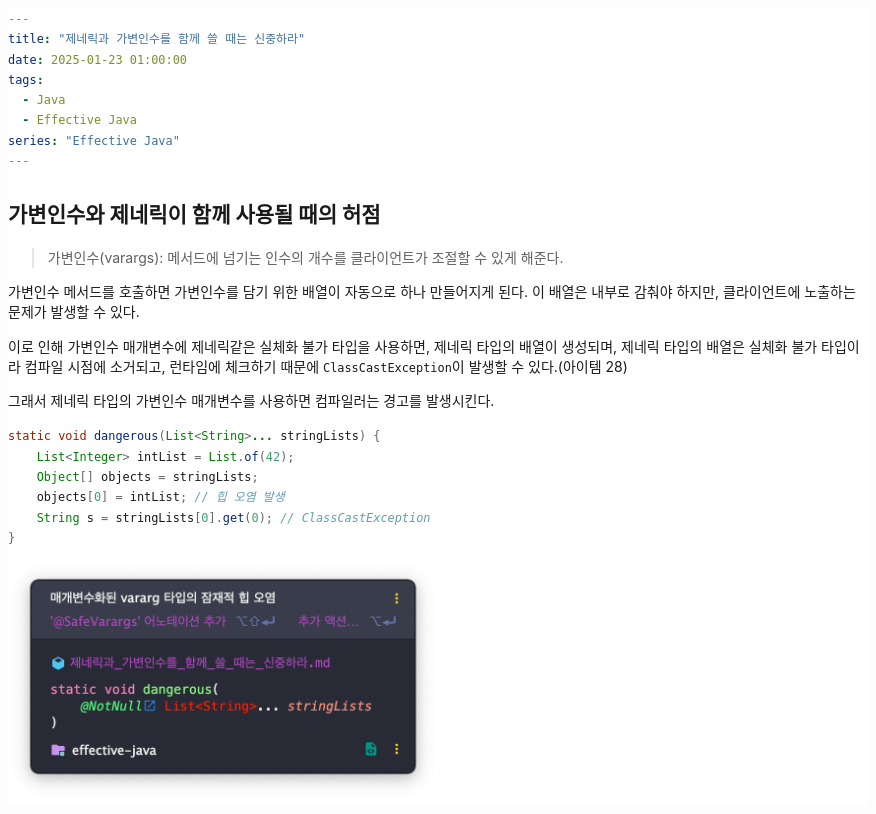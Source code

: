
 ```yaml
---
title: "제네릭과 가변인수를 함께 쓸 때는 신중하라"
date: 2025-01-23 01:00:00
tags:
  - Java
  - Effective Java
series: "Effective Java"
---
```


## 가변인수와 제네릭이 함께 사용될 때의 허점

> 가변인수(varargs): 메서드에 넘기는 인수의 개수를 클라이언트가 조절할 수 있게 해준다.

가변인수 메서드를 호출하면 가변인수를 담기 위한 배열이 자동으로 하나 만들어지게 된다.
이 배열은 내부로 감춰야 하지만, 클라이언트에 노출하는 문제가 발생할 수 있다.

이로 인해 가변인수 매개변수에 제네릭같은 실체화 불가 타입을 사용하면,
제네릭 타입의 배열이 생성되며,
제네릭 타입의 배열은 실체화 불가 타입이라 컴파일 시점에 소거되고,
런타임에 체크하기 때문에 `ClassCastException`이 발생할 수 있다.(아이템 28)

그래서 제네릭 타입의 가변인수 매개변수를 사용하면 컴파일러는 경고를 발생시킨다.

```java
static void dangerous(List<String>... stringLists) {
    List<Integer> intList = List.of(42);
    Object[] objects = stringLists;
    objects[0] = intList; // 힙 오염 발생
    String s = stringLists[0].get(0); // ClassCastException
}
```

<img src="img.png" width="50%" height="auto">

---

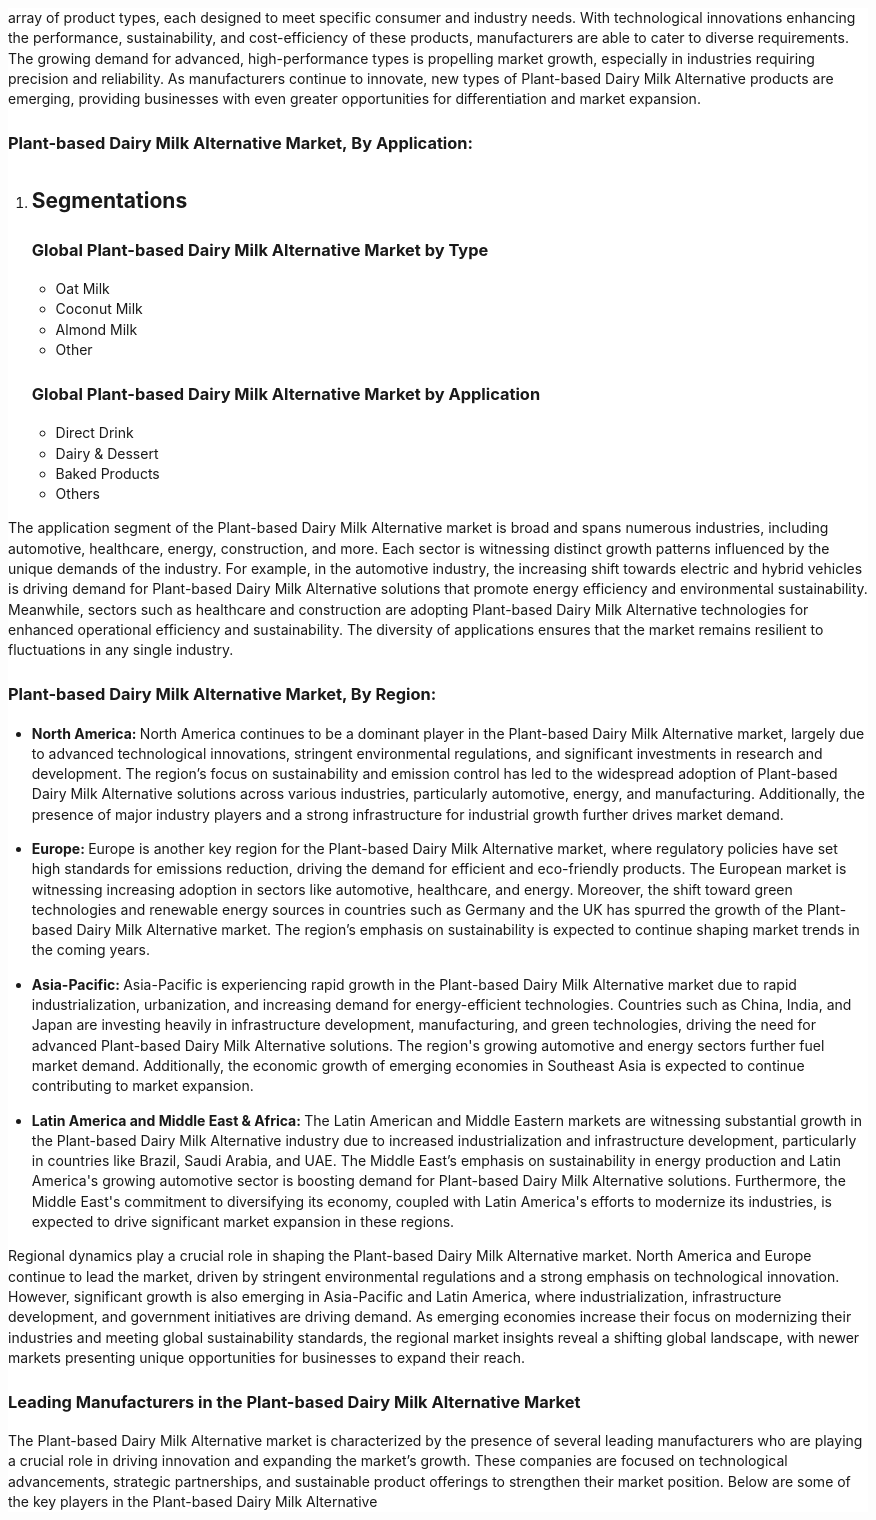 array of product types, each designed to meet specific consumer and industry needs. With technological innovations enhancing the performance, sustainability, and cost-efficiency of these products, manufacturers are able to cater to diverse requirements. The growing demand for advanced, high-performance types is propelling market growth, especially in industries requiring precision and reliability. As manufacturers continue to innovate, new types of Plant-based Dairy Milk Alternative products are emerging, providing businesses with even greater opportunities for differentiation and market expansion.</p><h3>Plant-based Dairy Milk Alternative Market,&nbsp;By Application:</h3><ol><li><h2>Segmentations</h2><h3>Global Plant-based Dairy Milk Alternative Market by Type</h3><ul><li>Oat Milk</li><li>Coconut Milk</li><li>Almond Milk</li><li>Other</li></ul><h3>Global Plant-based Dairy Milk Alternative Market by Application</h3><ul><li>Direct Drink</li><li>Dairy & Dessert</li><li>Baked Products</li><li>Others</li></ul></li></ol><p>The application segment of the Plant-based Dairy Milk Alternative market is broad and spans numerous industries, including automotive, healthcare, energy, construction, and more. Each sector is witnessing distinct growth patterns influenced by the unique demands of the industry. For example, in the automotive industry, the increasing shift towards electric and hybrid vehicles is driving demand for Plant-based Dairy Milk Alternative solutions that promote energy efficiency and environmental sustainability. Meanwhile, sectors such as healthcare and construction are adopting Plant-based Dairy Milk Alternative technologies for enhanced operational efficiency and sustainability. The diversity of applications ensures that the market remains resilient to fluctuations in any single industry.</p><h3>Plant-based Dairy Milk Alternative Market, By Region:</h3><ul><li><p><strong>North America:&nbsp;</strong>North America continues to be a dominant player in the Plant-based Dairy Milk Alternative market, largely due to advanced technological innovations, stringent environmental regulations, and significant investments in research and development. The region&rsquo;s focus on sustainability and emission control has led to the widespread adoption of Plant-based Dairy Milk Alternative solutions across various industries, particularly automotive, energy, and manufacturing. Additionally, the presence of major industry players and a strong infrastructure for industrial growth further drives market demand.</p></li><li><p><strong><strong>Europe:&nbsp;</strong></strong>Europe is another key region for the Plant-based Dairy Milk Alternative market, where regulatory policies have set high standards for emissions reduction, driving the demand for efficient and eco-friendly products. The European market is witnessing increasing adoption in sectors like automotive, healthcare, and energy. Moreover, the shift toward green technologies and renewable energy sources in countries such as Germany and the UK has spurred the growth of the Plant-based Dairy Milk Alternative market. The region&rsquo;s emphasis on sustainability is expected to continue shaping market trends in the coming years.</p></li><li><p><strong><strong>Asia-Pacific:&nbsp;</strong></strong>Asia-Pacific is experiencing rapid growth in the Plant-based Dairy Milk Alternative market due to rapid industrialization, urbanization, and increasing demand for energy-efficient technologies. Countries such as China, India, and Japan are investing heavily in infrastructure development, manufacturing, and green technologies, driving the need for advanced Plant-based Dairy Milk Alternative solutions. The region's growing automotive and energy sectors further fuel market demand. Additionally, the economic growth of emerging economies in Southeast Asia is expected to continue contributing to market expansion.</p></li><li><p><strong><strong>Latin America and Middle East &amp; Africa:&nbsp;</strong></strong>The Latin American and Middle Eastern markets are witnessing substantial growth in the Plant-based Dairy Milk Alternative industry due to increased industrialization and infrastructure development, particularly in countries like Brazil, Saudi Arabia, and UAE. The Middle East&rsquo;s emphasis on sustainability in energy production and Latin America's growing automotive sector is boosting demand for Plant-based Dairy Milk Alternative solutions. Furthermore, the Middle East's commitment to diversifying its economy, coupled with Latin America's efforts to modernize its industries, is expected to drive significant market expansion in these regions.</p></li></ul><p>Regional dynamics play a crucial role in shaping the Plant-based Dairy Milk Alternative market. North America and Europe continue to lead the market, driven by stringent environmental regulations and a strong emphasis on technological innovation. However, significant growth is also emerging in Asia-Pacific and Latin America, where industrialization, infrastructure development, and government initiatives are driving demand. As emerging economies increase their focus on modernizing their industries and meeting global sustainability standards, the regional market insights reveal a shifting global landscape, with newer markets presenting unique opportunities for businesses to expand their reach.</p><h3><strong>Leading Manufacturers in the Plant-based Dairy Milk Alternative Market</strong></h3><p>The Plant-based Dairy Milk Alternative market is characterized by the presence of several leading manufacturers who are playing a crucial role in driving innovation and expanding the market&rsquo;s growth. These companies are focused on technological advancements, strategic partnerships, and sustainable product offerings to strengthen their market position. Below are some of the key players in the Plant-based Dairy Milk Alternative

* Task goal *
If a line in the material contains "가변인수를", show it.

* Response area *
title: "제네릭과 가변인수를 함께 쓸 때는 신중하라"
가변인수 메서드를 호출하면 가변인수를 담기 위한 배열이 자동으로 하나 만들어지게 된다.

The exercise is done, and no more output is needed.